## Exercise requirements
Restate word for word the lines of the listing below, from its first line through the line with "The second pattern, which", without the pictures.

## Source records
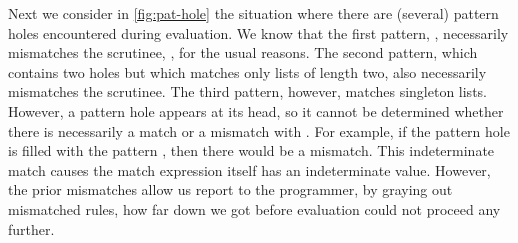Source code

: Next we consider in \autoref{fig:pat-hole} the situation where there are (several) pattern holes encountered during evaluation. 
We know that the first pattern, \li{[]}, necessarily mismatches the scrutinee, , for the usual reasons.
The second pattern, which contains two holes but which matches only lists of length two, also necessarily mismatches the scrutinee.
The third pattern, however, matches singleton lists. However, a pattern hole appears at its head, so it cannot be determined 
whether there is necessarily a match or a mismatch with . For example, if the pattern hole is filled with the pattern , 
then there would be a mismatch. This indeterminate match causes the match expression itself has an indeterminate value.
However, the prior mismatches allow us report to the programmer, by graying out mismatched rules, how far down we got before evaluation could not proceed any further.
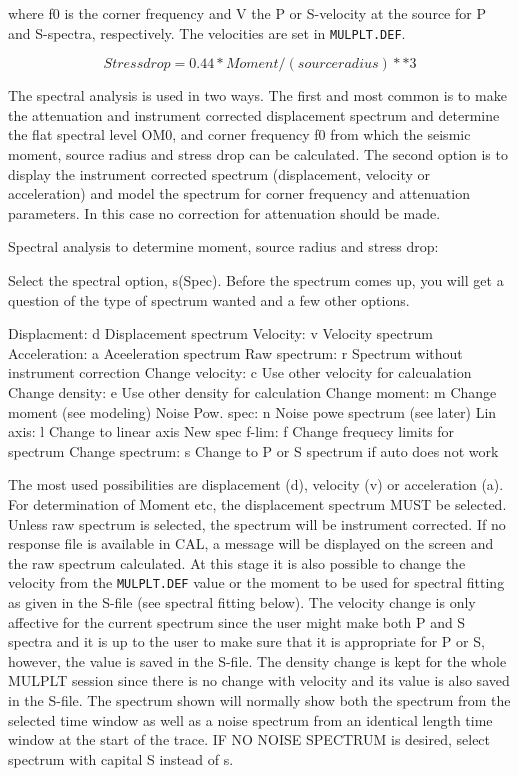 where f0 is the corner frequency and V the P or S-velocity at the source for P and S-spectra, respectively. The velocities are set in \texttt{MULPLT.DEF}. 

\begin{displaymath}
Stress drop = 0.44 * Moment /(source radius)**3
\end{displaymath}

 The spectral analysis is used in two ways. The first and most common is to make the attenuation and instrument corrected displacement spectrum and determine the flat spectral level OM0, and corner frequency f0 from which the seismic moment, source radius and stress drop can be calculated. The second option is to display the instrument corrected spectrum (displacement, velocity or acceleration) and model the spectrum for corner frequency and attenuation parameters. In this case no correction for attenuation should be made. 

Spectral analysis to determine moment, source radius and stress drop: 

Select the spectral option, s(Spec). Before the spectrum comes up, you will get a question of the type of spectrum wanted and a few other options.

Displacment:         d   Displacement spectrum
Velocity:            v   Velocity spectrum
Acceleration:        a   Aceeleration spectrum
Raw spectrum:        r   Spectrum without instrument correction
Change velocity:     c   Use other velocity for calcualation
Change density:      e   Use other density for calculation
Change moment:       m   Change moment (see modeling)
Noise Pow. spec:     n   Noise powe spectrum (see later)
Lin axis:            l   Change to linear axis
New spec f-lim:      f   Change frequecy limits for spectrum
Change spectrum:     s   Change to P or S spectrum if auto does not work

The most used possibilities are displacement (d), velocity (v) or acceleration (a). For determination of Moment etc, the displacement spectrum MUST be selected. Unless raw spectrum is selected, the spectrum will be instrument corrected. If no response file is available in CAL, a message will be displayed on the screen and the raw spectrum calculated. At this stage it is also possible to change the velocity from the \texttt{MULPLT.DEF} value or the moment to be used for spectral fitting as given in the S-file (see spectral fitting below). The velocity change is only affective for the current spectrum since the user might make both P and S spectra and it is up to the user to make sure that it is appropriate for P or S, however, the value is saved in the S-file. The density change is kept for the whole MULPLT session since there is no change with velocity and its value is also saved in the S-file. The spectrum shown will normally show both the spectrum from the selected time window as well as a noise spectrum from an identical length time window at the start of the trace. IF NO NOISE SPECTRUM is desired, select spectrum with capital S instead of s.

## Response to this exercise
Source code

: Next we consider in \autoref{fig:pat-hole} the situation where there are (several) pattern holes encountered during evaluation. 
We know that the first pattern, \li{[]}, necessarily mismatches the scrutinee, , for the usual reasons.
The second pattern, which contains two holes but which matches only lists of length two, also necessarily mismatches the scrutinee.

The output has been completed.